§ Data for review:
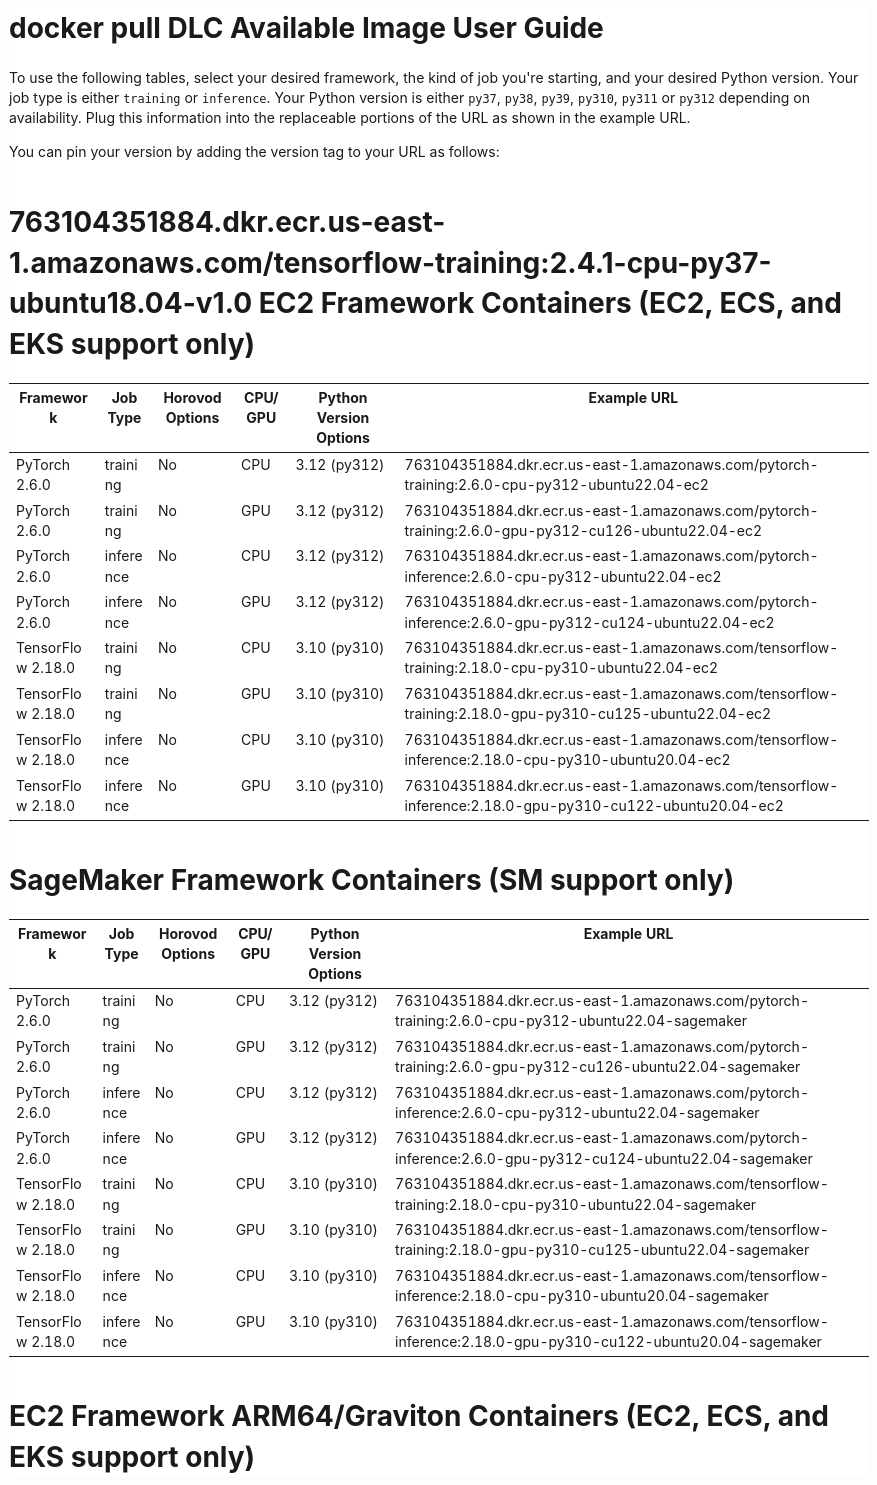 docker pull <name of container image>
DLC Available Image User Guide
==============================

To use the following tables, select your desired framework, the kind of job you're starting, and your desired Python version. Your
job type is either ``training`` or ``inference``. Your Python version is
either ``py37``, ``py38``, ``py39``, ``py310``, ``py311`` or ``py312`` depending on availability. Plug this information into the replaceable portions of the URL as shown in the example URL.

You can pin your version by adding the version tag to your URL as follows:

763104351884.dkr.ecr.us-east-1.amazonaws.com/tensorflow-training:2.4.1-cpu-py37-ubuntu18.04-v1.0
EC2 Framework Containers (EC2, ECS, and EKS support only)
=========================================================


| Framework         | Job Type  | Horovod Options | CPU/GPU | Python Version Options | Example URL                                                                                              |
| ------------------- | ----------- | ----------------- | --------- | ------------------------ | ---------------------------------------------------------------------------------------------------------- |
| PyTorch 2.6.0     | training  | No              | CPU     | 3.12 (py312)           | 763104351884.dkr.ecr.us-east-1.amazonaws.com/pytorch-training:2.6.0-cpu-py312-ubuntu22.04-ec2            |
| PyTorch 2.6.0     | training  | No              | GPU     | 3.12 (py312)           | 763104351884.dkr.ecr.us-east-1.amazonaws.com/pytorch-training:2.6.0-gpu-py312-cu126-ubuntu22.04-ec2      |
| PyTorch 2.6.0     | inference | No              | CPU     | 3.12 (py312)           | 763104351884.dkr.ecr.us-east-1.amazonaws.com/pytorch-inference:2.6.0-cpu-py312-ubuntu22.04-ec2           |
| PyTorch 2.6.0     | inference | No              | GPU     | 3.12 (py312)           | 763104351884.dkr.ecr.us-east-1.amazonaws.com/pytorch-inference:2.6.0-gpu-py312-cu124-ubuntu22.04-ec2     |
| TensorFlow 2.18.0 | training  | No              | CPU     | 3.10 (py310)           | 763104351884.dkr.ecr.us-east-1.amazonaws.com/tensorflow-training:2.18.0-cpu-py310-ubuntu22.04-ec2        |
| TensorFlow 2.18.0 | training  | No              | GPU     | 3.10 (py310)           | 763104351884.dkr.ecr.us-east-1.amazonaws.com/tensorflow-training:2.18.0-gpu-py310-cu125-ubuntu22.04-ec2  |
| TensorFlow 2.18.0 | inference | No              | CPU     | 3.10 (py310)           | 763104351884.dkr.ecr.us-east-1.amazonaws.com/tensorflow-inference:2.18.0-cpu-py310-ubuntu20.04-ec2       |
| TensorFlow 2.18.0 | inference | No              | GPU     | 3.10 (py310)           | 763104351884.dkr.ecr.us-east-1.amazonaws.com/tensorflow-inference:2.18.0-gpu-py310-cu122-ubuntu20.04-ec2 |

SageMaker Framework Containers (SM support only)
================================================


| Framework         | Job Type  | Horovod Options | CPU/GPU | Python Version Options | Example URL                                                                                                    |
| ------------------- | ----------- | ----------------- | --------- | ------------------------ | ---------------------------------------------------------------------------------------------------------------- |
| PyTorch 2.6.0     | training  | No              | CPU     | 3.12 (py312)           | 763104351884.dkr.ecr.us-east-1.amazonaws.com/pytorch-training:2.6.0-cpu-py312-ubuntu22.04-sagemaker            |
| PyTorch 2.6.0     | training  | No              | GPU     | 3.12 (py312)           | 763104351884.dkr.ecr.us-east-1.amazonaws.com/pytorch-training:2.6.0-gpu-py312-cu126-ubuntu22.04-sagemaker      |
| PyTorch 2.6.0     | inference | No              | CPU     | 3.12 (py312)           | 763104351884.dkr.ecr.us-east-1.amazonaws.com/pytorch-inference:2.6.0-cpu-py312-ubuntu22.04-sagemaker           |
| PyTorch 2.6.0     | inference | No              | GPU     | 3.12 (py312)           | 763104351884.dkr.ecr.us-east-1.amazonaws.com/pytorch-inference:2.6.0-gpu-py312-cu124-ubuntu22.04-sagemaker     |
| TensorFlow 2.18.0 | training  | No              | CPU     | 3.10 (py310)           | 763104351884.dkr.ecr.us-east-1.amazonaws.com/tensorflow-training:2.18.0-cpu-py310-ubuntu22.04-sagemaker        |
| TensorFlow 2.18.0 | training  | No              | GPU     | 3.10 (py310)           | 763104351884.dkr.ecr.us-east-1.amazonaws.com/tensorflow-training:2.18.0-gpu-py310-cu125-ubuntu22.04-sagemaker  |
| TensorFlow 2.18.0 | inference | No              | CPU     | 3.10 (py310)           | 763104351884.dkr.ecr.us-east-1.amazonaws.com/tensorflow-inference:2.18.0-cpu-py310-ubuntu20.04-sagemaker       |
| TensorFlow 2.18.0 | inference | No              | GPU     | 3.10 (py310)           | 763104351884.dkr.ecr.us-east-1.amazonaws.com/tensorflow-inference:2.18.0-gpu-py310-cu122-ubuntu20.04-sagemaker |

EC2 Framework ARM64/Graviton Containers (EC2, ECS, and EKS support only)
========================================================================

§ Work required:
Copy each line above exactly, with no images.

§ Solution to this problem:
 docker pull <name of container image>
DLC Available Image User Guide
==============================

To use the following tables, select your desired framework, the kind of job you're starting, and your desired Python version. Your
job type is either ``training`` or ``inference``. Your Python version is
either ``py37``, ``py38``, ``py39``, ``py310``, ``py311`` or ``py312`` depending on availability. Plug this information into the replaceable portions of the URL as shown in the example URL.

You can pin your version by adding the version tag to your URL as follows:

763104351884.dkr.ecr.us-east-1.amazonaws.com/tensorflow-training:2.4.1-cpu-py37-ubuntu18.04-v1.0
EC2 Framework Containers (EC2, ECS, and EKS support only)
=========================================================


| Framework         | Job Type  | Horovod Options | CPU/GPU | Python Version Options | Example URL                                                                                              |
| ------------------- | ----------- | ----------------- | --------- | ------------------------ | ---------------------------------------------------------------------------------------------------------- |
| PyTorch 2.6.0     | training  | No              | CPU     | 3.12 (py312)           | 763104351884.dkr.ecr.us-east-1.amazonaws.com/pytorch-training:2.6.0-cpu-py312-ubuntu22.04-ec2            |
| PyTorch 2.6.0     | training  | No              | GPU     | 3.12 (py312)           | 763104351884.dkr.ecr.us-east-1.amazonaws.com/pytorch-training:2.6.0-gpu-py312-cu126-ubuntu22.04-ec2      |
| PyTorch 2.6.0     | inference | No              | CPU     | 3.12 (py312)           | 763104351884.dkr.ecr.us-east-1.amazonaws.com/pytorch-inference:2.6.0-cpu-py312-ubuntu22.04-ec2           |
| PyTorch 2.6.0     | inference | No              | GPU     | 3.12 (py312)           | 763104351884.dkr.ecr.us-east-1.amazonaws.com/pytorch-inference:2.6.0-gpu-py312-cu124-ubuntu22.04-ec2     |
| TensorFlow 2.18.0 | training  | No              | CPU     | 3.10 (py310)           | 763104351884.dkr.ecr.us-east-1.amazonaws.com/tensorflow-training:2.18.0-cpu-py310-ubuntu22.04-ec2        |
| TensorFlow 2.18.0 | training  | No              | GPU     | 3.10 (py310)           | 763104351884.dkr.ecr.us-east-1.amazonaws.com/tensorflow-training:2.18.0-gpu-py310-cu125-ubuntu22.04-ec2  |
| TensorFlow 2.18.0 | inference | No              | CPU     | 3.10 (py310)           | 763104351884.dkr.ecr.us-east-1.amazonaws.com/tensorflow-inference:2.18.0-cpu-py310-ubuntu20.04-ec2       |
| TensorFlow 2.18.0 | inference | No              | GPU     | 3.10 (py310)           | 763104351884.dkr.ecr.us-east-1.amazonaws.com/tensorflow-inference:2.18.0-gpu-py310-cu122-ubuntu20.04-ec2 |

SageMaker Framework Containers (SM support only)
================================================


| Framework         | Job Type  | Horovod Options | CPU/GPU | Python Version Options | Example URL                                                                                                    |
| ------------------- | ----------- | ----------------- | --------- | ------------------------ | ---------------------------------------------------------------------------------------------------------------- |
| PyTorch 2.6.0     | training  | No              | CPU     | 3.12 (py312)           | 763104351884.dkr.ecr.us-east-1.amazonaws.com/pytorch-training:2.6.0-cpu-py312-ubuntu22.04-sagemaker            |
| PyTorch 2.6.0     | training  | No              | GPU     | 3.12 (py312)           | 763104351884.dkr.ecr.us-east-1.amazonaws.com/pytorch-training:2.6.0-gpu-py312-cu126-ubuntu22.04-sagemaker      |
| PyTorch 2.6.0     | inference | No              | CPU     | 3.12 (py312)           | 763104351884.dkr.ecr.us-east-1.amazonaws.com/pytorch-inference:2.6.0-cpu-py312-ubuntu22.04-sagemaker           |
| PyTorch 2.6.0     | inference | No              | GPU     | 3.12 (py312)           | 763104351884.dkr.ecr.us-east-1.amazonaws.com/pytorch-inference:2.6.0-gpu-py312-cu124-ubuntu22.04-sagemaker     |
| TensorFlow 2.18.0 | training  | No              | CPU     | 3.10 (py310)           | 763104351884.dkr.ecr.us-east-1.amazonaws.com/tensorflow-training:2.18.0-cpu-py310-ubuntu22.04-sagemaker        |
| TensorFlow 2.18.0 | training  | No              | GPU     | 3.10 (py310)           | 763104351884.dkr.ecr.us-east-1.amazonaws.com/tensorflow-training:2.18.0-gpu-py310-cu125-ubuntu22.04-sagemaker  |
| TensorFlow 2.18.0 | inference | No              | CPU     | 3.10 (py310)           | 763104351884.dkr.ecr.us-east-1.amazonaws.com/tensorflow-inference:2.18.0-cpu-py310-ubuntu20.04-sagemaker       |
| TensorFlow 2.18.0 | inference | No              | GPU     | 3.10 (py310)           | 763104351884.dkr.ecr.us-east-1.amazonaws.com/tensorflow-inference:2.18.0-gpu-py310-cu122-ubuntu20.04-sagemaker |

EC2 Framework ARM64/Graviton Containers (EC2, ECS, and EKS support only)
========================================================================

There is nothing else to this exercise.